By Emma Graham-Harrison
Around a third of young children in southern Afghanistan are acutely malnourished, with a level of deprivation similar to that found in famine zones, a government survey has found, despite the hundreds of millions of dollars in foreign aid that has been poured into the region.
Around a million Afghans under five are acutely malnourished, according to the UN-backed survey. By far the worst affected area is the southern region – centred around Kandahar and Helmand – that was the Taliban's birthplace and has seen some of the heaviest fighting of the decade-long war.
"What's shocking is that this is really very high by global standards," said Michael Keating, deputy head of the UN mission in Afghanistan. "This is the kind of malnutrition you associate with Africa and some of the most deprived parts of the world, not with an area that has received so much international attention and assistance."
The Afghanistan Multiple Indicator Cluster Survey (MICS) found 29.5% of children are suffering from acute malnutrition there. A level of more than 30% among young children is considered one sign of a famine.
The data does not mean there is a famine in the south. Under UN guidelines, child malnutrition is just one of several criteria used to decide if an area is suffering a famine; others include death rates and families' access to food.
Southern Afghanistan has adequate food supplies, experts say, but a serious problem with nutrition. Some families are too poor to buy supplies while others have little education about how to nourish their children; common illnesses like diarrhoea also sap children's strength.
"What's shocking is that this is really very high by global standards," said Michael Keating, deputy head of the UN mission in Afghanistan. "This is the kind of malnutrition you associate with Africa and some of the most deprived parts of the world, not with an area that has received so much international attention and assistance."
A major problem is attitudes to breast feeding, according to UN nutrition specialist Elham Monsef. Women are often told breast milk is not good enough or find it hard to nurse, so infants are given everything from tea and water, which have no nutritional value, to formula milk that is over-diluted or made with dirty water.
Basic health measures now common in most developing countries, such as enriching flour and putting iodine in salt to ensure healthy brain development, are not universal in Afghanistan.
On a paediatric ward at Mirwais hospital in Kandahar city children admitted for therapeutic feeding were visibly wasted, with saggy skin, protruding bones and no energy; at least one had the disease kwashiorkor, caused by lack of protein.
On a recent visit the hospital was packed with desperate mothers such as Fatima, who had travelled from the violent Helmand district of Sangin to seek help for her 18-month-old son, Saddam. At 4.4kg, he weighed the same as some newborns in the UK, and lay listlessly on a greying bedsheet he shared with another patient, his older sister and three women.
Poverty has left Fatima helpless in the face of her son's suffering. "I cannot produce mother's milk, but we are not able to buy food or powdered milk," she said. "My youngest child died from this."

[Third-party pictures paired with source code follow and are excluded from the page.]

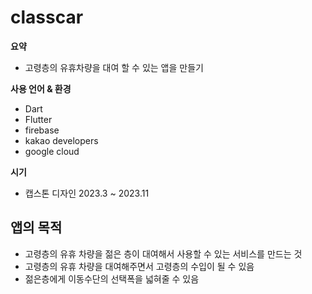 # classcar

**요약**

- 고령층의 유휴차량을 대여 할 수 있는 앱을 만들기

**사용 언어 & 환경**

- Dart
- Flutter
- firebase
- kakao developers
- google cloud

**시기**

- 캡스톤 디자인 2023.3 ~ 2023.11

## 앱의 목적

- 고령층의 유휴 차량을 젊은 층이 대여해서 사용할 수 있는 서비스를 만드는 것
- 고령층의 유휴 차량을 대여해주면서 고령층의 수입이 될 수 있음
- 젊은층에게 이동수단의 선택폭을 넓혀줄 수 있음
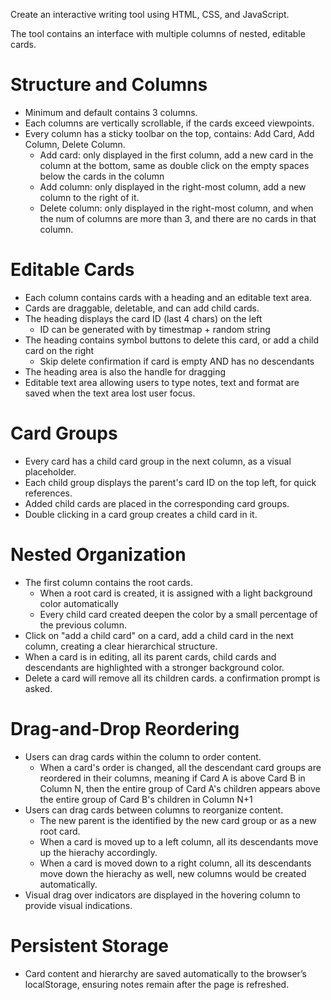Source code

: Create an interactive writing tool using HTML, CSS, and JavaScript.

The tool contains an interface with multiple columns of nested, editable cards.

# Structure and Columns

- Minimum and default contains 3 columns.
- Each columns are vertically scrollable, if the cards exceed viewpoints.
- Every column has a sticky toolbar on the top, contains: Add Card, Add Column, Delete Column.
  - Add card: only displayed in the first column, add a new card in the column at the bottom, same as double click on the empty spaces below the cards in the column
  - Add column: only displayed in the right-most column, add a new column to the right of it.
  - Delete column: only displayed in the right-most column, and when the num of columns are more than 3, and there are no cards in that column.

# Editable Cards

- Each column contains cards with a heading and an editable text area.
- Cards are draggable, deletable, and can add child cards.
- The heading displays the card ID (last 4 chars) on the left
  - ID can be generated with by timestmap + random string
- The heading contains symbol buttons to delete this card, or add a child card on the right
  - Skip delete confirmation if card is empty AND has no descendants
- The heading area is also the handle for dragging
- Editable text area allowing users to type notes, text and format are saved when the text area lost user focus.

# Card Groups

- Every card has a child card group in the next column, as a visual placeholder.
- Each child group displays the parent's card ID on the top left, for quick references.
- Added child cards are placed in the corresponding card groups.
- Double clicking in a card group creates a child card in it.

# Nested Organization

- The first column contains the root cards.
  - When a root card is created, it is assigned with a light background color automatically
  - Every child card created deepen the color by a small percentage of the previous column.
- Click on "add a child card" on a card, add a child card in the next column, creating a clear hierarchical structure.
- When a card is in editing, all its parent cards, child cards and descendants are highlighted with a stronger background color.
- Delete a card will remove all its children cards. a confirmation prompt is asked.

# Drag-and-Drop Reordering

- Users can drag cards within the column to order content.
  - When a card's order is changed, all the descendant card groups are reordered in their columns, meaning if Card A is above Card B in Column N, then the entire group of Card A's children appears above the entire group of Card B's children in Column N+1
- Users can drag cards between columns to reorganize content.
  - The new parent is the identified by the new card group or as a new root card.
  - When a card is moved up to a left column, all its descendants move up the hierachy accordingly.
  - When a card is moved down to a right column, all its descendants move down the hierachy as well, new columns would be created automatically.
- Visual drag over indicators are displayed in the hovering column to provide visual indications.

# Persistent Storage

- Card content and hierarchy are saved automatically to the browser’s localStorage, ensuring notes remain after the page is refreshed.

Aid workers admit that although Afghanistan is well known to have chronic malnutrition problems, evidence of an extreme nutrition crisis caught them by surprise. "The numbers are just too serious to ignore," said Aidan O'Leary, head of the UN office that co-ordinates the humanitarian response to crises in Afghanistan. "It's very clear that the nutrition response as a whole has to be ramped up." He added: "This is not a one-off survey, this is a global survey conducted in conjunction with the central statistics office."
The last such survey was conducted in 2004 and although there has been a rapid escalation of the conflict since then, there has also been a huge increase in aid spending. USAID has poured hundreds of millions of dollars into southern Afghanistan, while the UK earmarked tens of millions more for development work in Helmand.
The UN and aid groups are now racing to gather more details on the scale of the problem, and worst-hit locations.
In a sign of how severe the problem is, experts warn that the crowded wards tackling malnutrition in provincial centres help only a tiny portion of families affected. "Our focus is on the acute cases, but we need to do more community outreach to prevent it," said Vidhya Ganesh, deputy head of Unicef in Afghanistan. "The major challenge for us is that therapeutic feeding (in hopsital) presents only the tip of the problem."
Maraz Gul was in the Mirwais hospital with her five-month-old baby Assadullah, who has the loose skin of an old man and wailed listlessly but non-stop as his mother talked. "I was feeding him breast milk but I couldn't provide enough, and could not afford the formula," she said.
They had endured a jolting four-hour journey from their village of Rorabad, along roads sometimes seeded with Taliban bombs, but still Maraz Gul considers herself relatively lucky compared with neighbours whose children are also wasting away.
"People in the village with this problem do not come to the hospital, they are poor women and they can't afford to pay for the vehicle," she said. "We sold a sheep to cover the cost."